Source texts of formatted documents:
------------------------------------------------------------

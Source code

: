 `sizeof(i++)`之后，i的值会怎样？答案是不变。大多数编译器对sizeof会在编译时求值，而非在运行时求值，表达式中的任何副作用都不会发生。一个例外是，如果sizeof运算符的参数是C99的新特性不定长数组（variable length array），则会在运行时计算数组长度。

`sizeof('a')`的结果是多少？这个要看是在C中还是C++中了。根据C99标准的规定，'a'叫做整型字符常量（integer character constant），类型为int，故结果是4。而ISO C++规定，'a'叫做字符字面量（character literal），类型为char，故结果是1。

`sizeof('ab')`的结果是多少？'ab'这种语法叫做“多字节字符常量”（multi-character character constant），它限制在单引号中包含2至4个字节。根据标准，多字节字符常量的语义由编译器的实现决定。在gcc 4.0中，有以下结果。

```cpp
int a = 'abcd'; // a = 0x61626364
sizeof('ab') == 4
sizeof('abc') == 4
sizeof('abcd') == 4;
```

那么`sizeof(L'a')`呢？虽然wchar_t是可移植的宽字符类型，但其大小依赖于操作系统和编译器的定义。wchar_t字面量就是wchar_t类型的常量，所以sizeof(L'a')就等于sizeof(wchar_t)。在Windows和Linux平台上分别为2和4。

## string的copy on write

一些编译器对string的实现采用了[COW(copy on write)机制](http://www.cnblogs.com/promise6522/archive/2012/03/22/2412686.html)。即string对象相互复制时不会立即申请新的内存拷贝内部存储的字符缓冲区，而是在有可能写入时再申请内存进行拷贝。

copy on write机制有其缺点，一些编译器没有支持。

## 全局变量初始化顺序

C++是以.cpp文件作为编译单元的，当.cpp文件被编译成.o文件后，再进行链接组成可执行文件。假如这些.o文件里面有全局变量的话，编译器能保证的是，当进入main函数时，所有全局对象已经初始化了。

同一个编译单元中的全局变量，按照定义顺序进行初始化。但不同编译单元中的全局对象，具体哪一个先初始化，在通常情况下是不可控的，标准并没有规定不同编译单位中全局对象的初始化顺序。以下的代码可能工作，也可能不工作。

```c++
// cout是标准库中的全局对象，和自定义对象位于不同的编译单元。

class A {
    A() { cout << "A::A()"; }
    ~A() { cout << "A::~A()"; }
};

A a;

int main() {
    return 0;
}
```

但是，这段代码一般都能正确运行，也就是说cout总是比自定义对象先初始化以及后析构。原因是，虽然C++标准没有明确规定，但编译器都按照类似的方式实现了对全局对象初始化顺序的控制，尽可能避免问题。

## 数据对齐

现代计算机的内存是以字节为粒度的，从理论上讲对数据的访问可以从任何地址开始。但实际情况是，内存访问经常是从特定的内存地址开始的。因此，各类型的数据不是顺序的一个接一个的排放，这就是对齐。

------------------------------------------------------------

WORK TASK:
Once you have read the records above, set every one of them down again exactly.

ANSWER TO THIS EXERCISE:
Source code

: `sizeof(i++)`之后，i的值会怎样？答案是不变。大多数编译器对sizeof会在编译时求值，而非在运行时求值，表达式中的任何副作用都不会发生。一个例外是，如果sizeof运算符的参数是C99的新特性不定长数组（variable length array），则会在运行时计算数组长度。

`sizeof('a')`的结果是多少？这个要看是在C中还是C++中了。根据C99标准的规定，'a'叫做整型字符常量（integer character constant），类型为int，故结果是4。而ISO C++规定，'a'叫做字符字面量（character literal），类型为char，故结果是1。

`sizeof('ab')`的结果是多少？'ab'这种语法叫做“多字节字符常量”（multi-character character constant），它限制在单引号中包含2至4个字节。根据标准，多字节字符常量的语义由编译器的实现决定。在gcc 4.0中，有以下结果。

```cpp
int a = 'abcd'; // a = 0x61626364
sizeof('ab') == 4
sizeof('abc') == 4
sizeof('abcd') == 4;
```

那么`sizeof(L'a')`呢？虽然wchar_t是可移植的宽字符类型，但其大小依赖于操作系统和编译器的定义。wchar_t字面量就是wchar_t类型的常量，所以sizeof(L'a')就等于sizeof(wchar_t)。在Windows和Linux平台上分别为2和4。

## string的copy on write

一些编译器对string的实现采用了[COW(copy on write)机制](http://www.cnblogs.com/promise6522/archive/2012/03/22/2412686.html)。即string对象相互复制时不会立即申请新的内存拷贝内部存储的字符缓冲区，而是在有可能写入时再申请内存进行拷贝。

copy on write机制有其缺点，一些编译器没有支持。

## 全局变量初始化顺序

C++是以.cpp文件作为编译单元的，当.cpp文件被编译成.o文件后，再进行链接组成可执行文件。假如这些.o文件里面有全局变量的话，编译器能保证的是，当进入main函数时，所有全局对象已经初始化了。

同一个编译单元中的全局变量，按照定义顺序进行初始化。但不同编译单元中的全局对象，具体哪一个先初始化，在通常情况下是不可控的，标准并没有规定不同编译单位中全局对象的初始化顺序。以下的代码可能工作，也可能不工作。

```c++
// cout是标准库中的全局对象，和自定义对象位于不同的编译单元。

class A {
    A() { cout << "A::A()"; }
    ~A() { cout << "A::~A()"; }
};

A a;

int main() {
    return 0;
}
```

但是，这段代码一般都能正确运行，也就是说cout总是比自定义对象先初始化以及后析构。原因是，虽然C++标准没有明确规定，但编译器都按照类似的方式实现了对全局对象初始化顺序的控制，尽可能避免问题。

## 数据对齐

现代计算机的内存是以字节为粒度的，从理论上讲对数据的访问可以从任何地址开始。但实际情况是，内存访问经常是从特定的内存地址开始的。因此，各类型的数据不是顺序的一个接一个的排放，这就是对齐。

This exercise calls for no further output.